Is it possible to enumerate computer programs?

Yes, there are ways that this is possible. A few months ago I made a little experimental project to do something like it, which works reasonably well considering what it's doing. You give it a type and some tests to pass, and it searches for a suitable function that passes the tests. I never put in the work to make it mature, but you can see that it does in fact eventually generate functions that pass the tests in the case of the examples. Requiring the type was an essential component for the practicality of this search -- it drastically reduced the number of programs that needed to be tried.

It is important to have a firm grasp of the theory here before making assertions about what is and is not possible -- there are many who will jump to the halting problem and tell you that it's impossible, when the truth is quite a bit more nuanced than that.

  • You can easily generate all syntactically valid programs in a given language. Naively, you can generate all strings and filter out the ones that parse/typecheck; but there are better ways.
  • If the language is not turing complete -- e.g. the simply-typed lambda calculus, or even something very powerful like Agda, you can enumerate all programs that generate 42, and given any program you can decide "this generates 42" or "this does not generate 42". (The language I used in my experimental project is in this class). The tension here is that in any such language, there will be some computable functions which you cannot write.
  • Even if the language is turing complete, you can still enumerate all programs which eventually generate 42 (do this by running them all in parallel, and reporting success as they finish).

What you cannot do to a turing complete language is decide that a program will definitely not ever generate 42 -- it could run forever trying, and you won't be able to tell whether it will eventually succeed until it does. There are some programs which you can tell will infinite loop, though, just not all of them. So if you have a table of programs, you might expect your enumerator program in the case of a non-turing complete language to be like this:

Program |  P1  |  P2  |  P3  |  P4  |  P5  |  P6  |  P7  | ...
42?     | No   | No   | No   | Yes  | No   | No   | No   | ...

Whereas in a turing complete language, your output (at a given time) would be like this:

Program |  P1  |  P2  |  P3  |  P4  |  P5  |  P6    |  P7  | ...
42?     | No   | No   | Loop | Yes  | No   | Dunno  | No   | ...

And later that Dunno might turn into a Yes or a No, or it might stay dunno forever -- you just dunno.
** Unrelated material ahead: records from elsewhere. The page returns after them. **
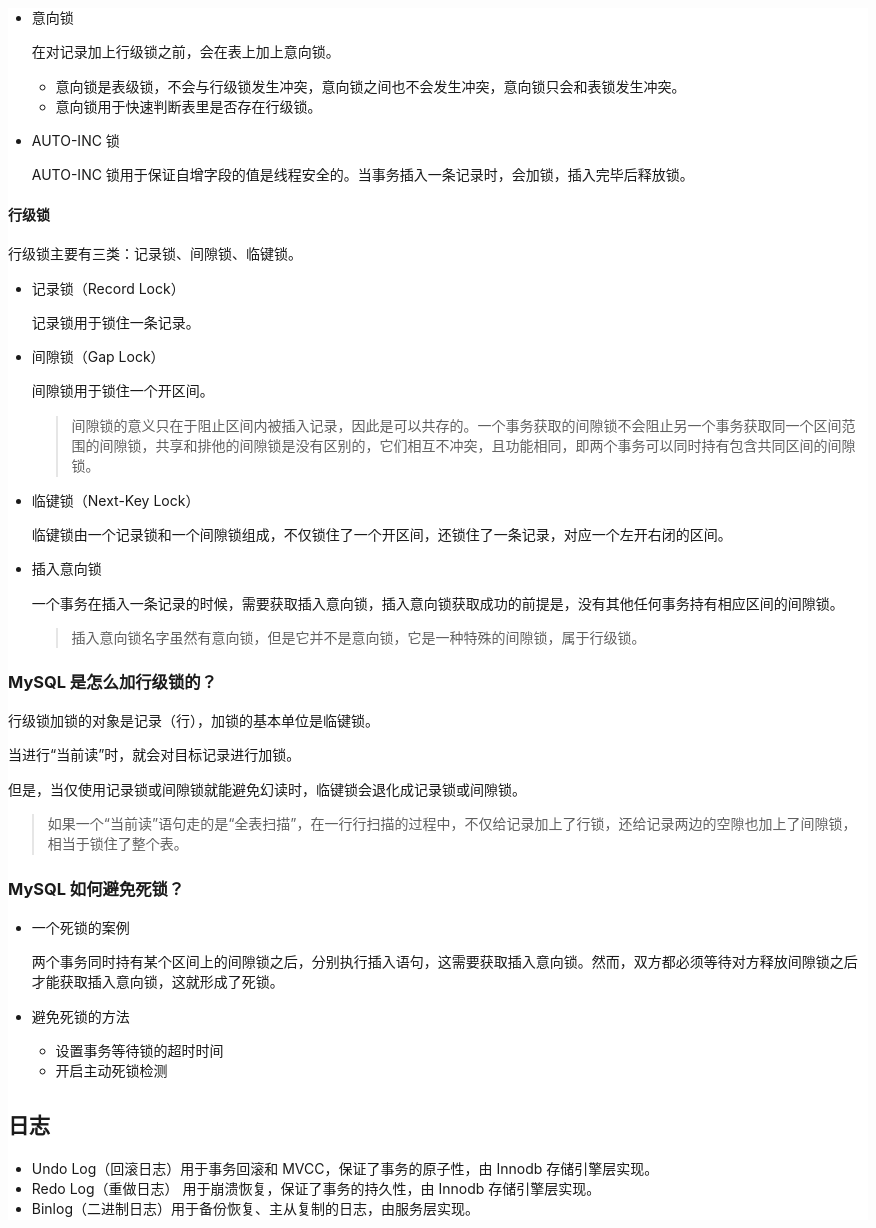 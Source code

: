 - 意向锁

  在对记录加上行级锁之前，会在表上加上意向锁。

  - 意向锁是表级锁，不会与行级锁发生冲突，意向锁之间也不会发生冲突，意向锁只会和表锁发生冲突。
  - 意向锁用于快速判断表里是否存在行级锁。

- AUTO-INC 锁

  AUTO-INC 锁用于保证自增字段的值是线程安全的。当事务插入一条记录时，会加锁，插入完毕后释放锁。

#### 行级锁

行级锁主要有三类：记录锁、间隙锁、临键锁。

- 记录锁（Record Lock）

  记录锁用于锁住一条记录。

- 间隙锁（Gap Lock）

  间隙锁用于锁住一个开区间。

  > 间隙锁的意义只在于阻止区间内被插入记录，因此是可以共存的。一个事务获取的间隙锁不会阻止另一个事务获取同一个区间范围的间隙锁，共享和排他的间隙锁是没有区别的，它们相互不冲突，且功能相同，即两个事务可以同时持有包含共同区间的间隙锁。

- 临键锁（Next-Key Lock）

  临键锁由一个记录锁和一个间隙锁组成，不仅锁住了一个开区间，还锁住了一条记录，对应一个左开右闭的区间。

- 插入意向锁

  一个事务在插入一条记录的时候，需要获取插入意向锁，插入意向锁获取成功的前提是，没有其他任何事务持有相应区间的间隙锁。

  > 插入意向锁名字虽然有意向锁，但是它并不是意向锁，它是一种特殊的间隙锁，属于行级锁。

### MySQL 是怎么加行级锁的？

行级锁加锁的对象是记录（行），加锁的基本单位是临键锁。

当进行“当前读”时，就会对目标记录进行加锁。

但是，当仅使用记录锁或间隙锁就能避免幻读时，临键锁会退化成记录锁或间隙锁。

> 如果一个“当前读”语句走的是“全表扫描”，在一行行扫描的过程中，不仅给记录加上了行锁，还给记录两边的空隙也加上了间隙锁，相当于锁住了整个表。

### MySQL 如何避免死锁？

- 一个死锁的案例

  两个事务同时持有某个区间上的间隙锁之后，分别执行插入语句，这需要获取插入意向锁。然而，双方都必须等待对方释放间隙锁之后才能获取插入意向锁，这就形成了死锁。

- 避免死锁的方法

  - 设置事务等待锁的超时时间
  - 开启主动死锁检测

## 日志

- Undo Log（回滚日志）用于事务回滚和 MVCC，保证了事务的原子性，由 Innodb 存储引擎层实现。
- Redo Log（重做日志） 用于崩溃恢复，保证了事务的持久性，由 Innodb 存储引擎层实现。
- Binlog（二进制日志）用于备份恢复、主从复制的日志，由服务层实现。
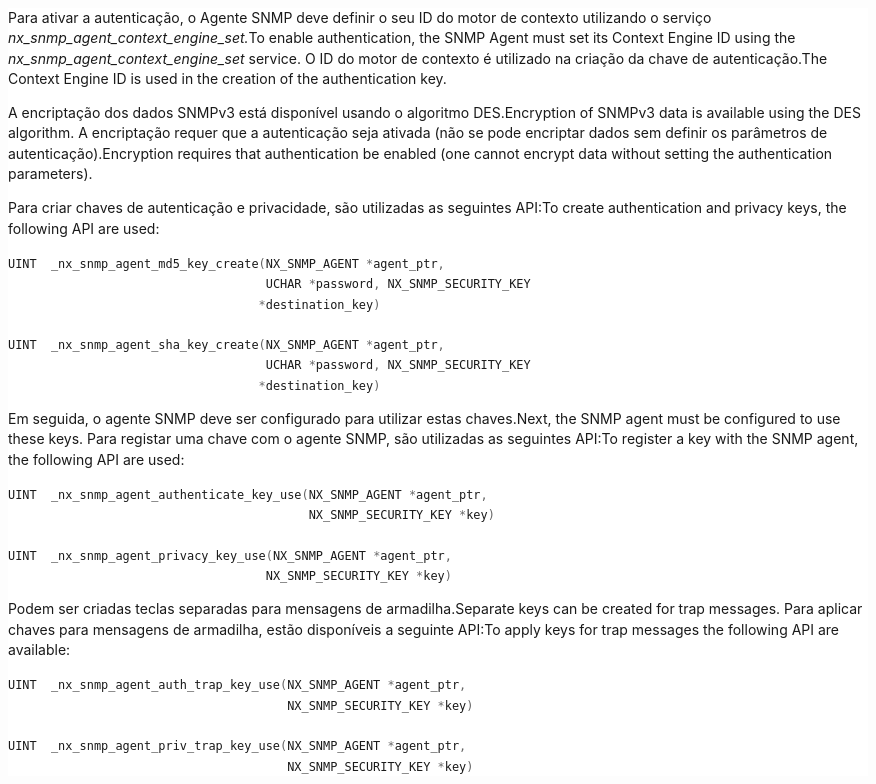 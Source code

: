 <span data-ttu-id="d3cc1-200">Para ativar a autenticação, o Agente SNMP deve definir o seu ID do motor de contexto utilizando o serviço *nx_snmp_agent_context_engine_set.*</span><span class="sxs-lookup"><span data-stu-id="d3cc1-200">To enable authentication, the SNMP Agent must set its Context Engine ID using the *nx_snmp_agent_context_engine_set* service.</span></span> <span data-ttu-id="d3cc1-201">O ID do motor de contexto é utilizado na criação da chave de autenticação.</span><span class="sxs-lookup"><span data-stu-id="d3cc1-201">The Context Engine ID is used in the creation of the authentication key.</span></span>

<span data-ttu-id="d3cc1-202">A encriptação dos dados SNMPv3 está disponível usando o algoritmo DES.</span><span class="sxs-lookup"><span data-stu-id="d3cc1-202">Encryption of SNMPv3 data is available using the DES algorithm.</span></span> <span data-ttu-id="d3cc1-203">A encriptação requer que a autenticação seja ativada (não se pode encriptar dados sem definir os parâmetros de autenticação).</span><span class="sxs-lookup"><span data-stu-id="d3cc1-203">Encryption requires that authentication be enabled (one cannot encrypt data without setting the authentication parameters).</span></span>

<span data-ttu-id="d3cc1-204">Para criar chaves de autenticação e privacidade, são utilizadas as seguintes API:</span><span class="sxs-lookup"><span data-stu-id="d3cc1-204">To create authentication and privacy keys, the following API are used:</span></span>

```c
UINT  _nx_snmp_agent_md5_key_create(NX_SNMP_AGENT *agent_ptr,
                                    UCHAR *password, NX_SNMP_SECURITY_KEY
                                   *destination_key)

UINT  _nx_snmp_agent_sha_key_create(NX_SNMP_AGENT *agent_ptr,
                                    UCHAR *password, NX_SNMP_SECURITY_KEY
                                   *destination_key)
```

<span data-ttu-id="d3cc1-205">Em seguida, o agente SNMP deve ser configurado para utilizar estas chaves.</span><span class="sxs-lookup"><span data-stu-id="d3cc1-205">Next, the SNMP agent must be configured to use these keys.</span></span> <span data-ttu-id="d3cc1-206">Para registar uma chave com o agente SNMP, são utilizadas as seguintes API:</span><span class="sxs-lookup"><span data-stu-id="d3cc1-206">To register a key with the SNMP agent, the following API are used:</span></span>

```c
UINT  _nx_snmp_agent_authenticate_key_use(NX_SNMP_AGENT *agent_ptr,
                                          NX_SNMP_SECURITY_KEY *key)

UINT  _nx_snmp_agent_privacy_key_use(NX_SNMP_AGENT *agent_ptr,
                                    NX_SNMP_SECURITY_KEY *key)
```

<span data-ttu-id="d3cc1-207">Podem ser criadas teclas separadas para mensagens de armadilha.</span><span class="sxs-lookup"><span data-stu-id="d3cc1-207">Separate keys can be created for trap messages.</span></span> <span data-ttu-id="d3cc1-208">Para aplicar chaves para mensagens de armadilha, estão disponíveis a seguinte API:</span><span class="sxs-lookup"><span data-stu-id="d3cc1-208">To apply keys for trap messages the following API are available:</span></span>

```c
UINT  _nx_snmp_agent_auth_trap_key_use(NX_SNMP_AGENT *agent_ptr,
                                       NX_SNMP_SECURITY_KEY *key)

UINT  _nx_snmp_agent_priv_trap_key_use(NX_SNMP_AGENT *agent_ptr,
                                       NX_SNMP_SECURITY_KEY *key)
```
This is all very theoretical, and actually generating programs in a turing complete language to search for ones that do a certain thing is pretty hard and takes a long time. Certainly you don't want to do it one by one, because the space is so big; you probably want to use a genetic search algorithm or something.

Another subtle point in the theory: talking about programs which "generate 42" is missing some important detail. Usually when we talk about generating programs, we want it to generate a certain function, not just output something specific. And this is when things you might want to do get more impossible. If you have an infinite space of possible inputs -- say, inputting a single number, then

  • You can't in general tell whether a program computes a given function. You can't check every input manually because infinity is too many to check. You can't search for proofs that your function does the right thing, because for any computable function f, for any axiom system A, there are programs that compute f such that A has no proof that they compute f.
  • You can't tell whether a program is going to give any kind of answer for every possible input. It might work for the first 400,000,000 of them but infinite loop on the 400,000,001st.
  • Similarly, you can't tell whether two programs compute the same function (i.e. same inputs -> same outputs).

There you have it, a daily dose of decidability theory phenomenology.

If you are interested in doing it for real, look into genetic algorithms, and put timeouts on the functions you try and/or use a decidable (non-turing-complete) language.


It is certainly possible to enumerate all programs in a given language that are syntactically valid (and in a statically typed language even only those that type check): You could simply enumerate all strings like you proposed, try to feed each one into a parser for the language and then reject those that can't be parsed. So if that's your definition of a valid program, then yes, it's possible.

It is however not true that your program would necessarily output a function that returns 42 eventually - even if you replace string with a function that only returns syntactically valid programs. If a returned function contains an infinite loop, it will run forever and thus your program will never get to try another function. Thus you might never reach a function that returns 42.

To avoid this issue, you might say that the string(n) function should only produce code that is syntactically valid and does not contain an infinite loop (while still being able to return all such functions). That, however, is not possible because that would entail deciding the Halting Problem (which is, of course, undecidable).